Kaigama To Politicians: Stop Dividing Nigerians On Ethnic, Religious Lines 

Catholic Archbishop of Abuja, Most (Rev) Ignatius Kaigama

The Catholic Archbishop of Abuja, Most (Rev) Ignatius Kaigama, has cautioned public office holders in the country against exploiting religion, ethnicity and other fault lines to divide Nigerians.

Kaigama gave the admonition in his homily on third Sunday of Lent,at the Our Lady Queen of Nigeria Pro-Cathedral, Garki-Abuja.

According to Archbishop Kaigama, both leaders and the led must understand why God must remain at the centre of all human affairs, saying that was the only way to gain salvation.

He said: “When public officials take oaths of office, with their hand on the Bible or the Koran, they promise to serve selflessly, but many soon commit very unpatriotic acts and corruptly rob the poor, polarize and factionalize our people based on religious, ethnic or economic interests’.
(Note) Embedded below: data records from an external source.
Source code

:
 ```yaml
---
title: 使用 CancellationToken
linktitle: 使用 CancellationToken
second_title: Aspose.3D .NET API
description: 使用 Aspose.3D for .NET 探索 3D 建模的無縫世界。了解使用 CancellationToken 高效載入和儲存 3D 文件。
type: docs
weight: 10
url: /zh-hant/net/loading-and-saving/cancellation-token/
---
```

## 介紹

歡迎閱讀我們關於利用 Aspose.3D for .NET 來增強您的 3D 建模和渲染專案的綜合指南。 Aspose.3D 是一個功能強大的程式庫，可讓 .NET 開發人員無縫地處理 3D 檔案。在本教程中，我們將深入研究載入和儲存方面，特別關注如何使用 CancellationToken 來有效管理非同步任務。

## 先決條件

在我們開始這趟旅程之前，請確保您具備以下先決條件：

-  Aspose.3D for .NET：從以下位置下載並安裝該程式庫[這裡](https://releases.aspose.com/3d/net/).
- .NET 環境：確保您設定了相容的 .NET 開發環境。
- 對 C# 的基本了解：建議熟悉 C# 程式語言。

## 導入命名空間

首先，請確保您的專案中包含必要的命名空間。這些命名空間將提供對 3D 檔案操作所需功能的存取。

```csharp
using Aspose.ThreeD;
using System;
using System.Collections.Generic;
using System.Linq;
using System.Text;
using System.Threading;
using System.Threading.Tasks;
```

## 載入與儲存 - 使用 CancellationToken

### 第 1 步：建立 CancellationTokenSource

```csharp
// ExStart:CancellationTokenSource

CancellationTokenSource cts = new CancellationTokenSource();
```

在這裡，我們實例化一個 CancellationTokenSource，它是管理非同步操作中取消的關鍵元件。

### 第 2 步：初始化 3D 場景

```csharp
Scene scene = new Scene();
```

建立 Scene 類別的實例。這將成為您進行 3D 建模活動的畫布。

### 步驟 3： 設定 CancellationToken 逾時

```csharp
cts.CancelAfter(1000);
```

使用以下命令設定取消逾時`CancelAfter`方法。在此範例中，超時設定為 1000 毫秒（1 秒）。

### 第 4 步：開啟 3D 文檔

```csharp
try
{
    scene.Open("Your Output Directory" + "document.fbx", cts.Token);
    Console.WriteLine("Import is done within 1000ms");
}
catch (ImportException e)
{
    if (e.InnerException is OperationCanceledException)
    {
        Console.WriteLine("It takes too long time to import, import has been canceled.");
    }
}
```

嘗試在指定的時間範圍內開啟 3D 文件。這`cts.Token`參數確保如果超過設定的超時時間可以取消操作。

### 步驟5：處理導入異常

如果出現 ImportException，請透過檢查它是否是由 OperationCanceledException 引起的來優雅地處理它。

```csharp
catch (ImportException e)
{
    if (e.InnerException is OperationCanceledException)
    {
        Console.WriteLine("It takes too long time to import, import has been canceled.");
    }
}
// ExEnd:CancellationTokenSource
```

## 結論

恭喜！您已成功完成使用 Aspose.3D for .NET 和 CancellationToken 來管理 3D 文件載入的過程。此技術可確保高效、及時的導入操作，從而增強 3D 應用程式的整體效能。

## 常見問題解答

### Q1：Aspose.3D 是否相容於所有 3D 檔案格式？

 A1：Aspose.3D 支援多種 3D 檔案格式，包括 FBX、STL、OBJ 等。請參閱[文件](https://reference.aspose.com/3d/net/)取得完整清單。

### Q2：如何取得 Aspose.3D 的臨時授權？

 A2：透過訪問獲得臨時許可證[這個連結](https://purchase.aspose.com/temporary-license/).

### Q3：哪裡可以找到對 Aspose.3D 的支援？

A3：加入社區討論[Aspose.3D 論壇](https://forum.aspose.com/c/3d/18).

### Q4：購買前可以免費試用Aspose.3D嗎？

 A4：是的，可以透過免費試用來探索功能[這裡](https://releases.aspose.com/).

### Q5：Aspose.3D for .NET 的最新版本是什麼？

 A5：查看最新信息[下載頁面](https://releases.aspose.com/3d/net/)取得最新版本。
Reflecting on the readings, the cleric said: “On this third Sunday of Lent, we are called to reflect on the Decalogue, the Ten Commandments, and their practical implications in our relationship with God and with one another.

“God gave the Law to Moses for the people of Israel to serve as a wise guide to them, and reminded them that He is “a jealous God” (Ex. 20:5), who tolerates no infidelity and disobedience, but prefers the person “who walks in the law of the Lord, who meditates on His law day and night” (Ps. 1:2).

“Our first reading is about the Commandments that Moses received from God at Mount Sinai, given to the Israelites to protect and build their spiritual bond with God, and to spur them to positive living. Jesus summarized the commandments as: love of God and love of neighbour (cf. Mt. 22:37-38).

“Without laws, we risk ending up as a chaotic society. We obey human laws such as traffic laws, security laws (curfew), but sometimes we feel that divine laws tamper with our personal freedom”.

He added thus: “Many desire to be   free to use their bodies as they like; some want to use their freedom to deprive others of their freedom, e.g. to take the life of an unborn child or to kill in the name of politics or religion or ethnicity.

“Our world seems not to understand why God must remain at the centre of all human affairs. St. Paul in our second reading was speaking about this type of attitude whereby the crucified Christ appeared as a stumbling block to the Jews and foolishness to the Gentiles.

“Many today see as foolishness the laws of God and influenced by moral relativism, believe there is no universal or absolute set of moral principles, and freedom is to do as one pleases.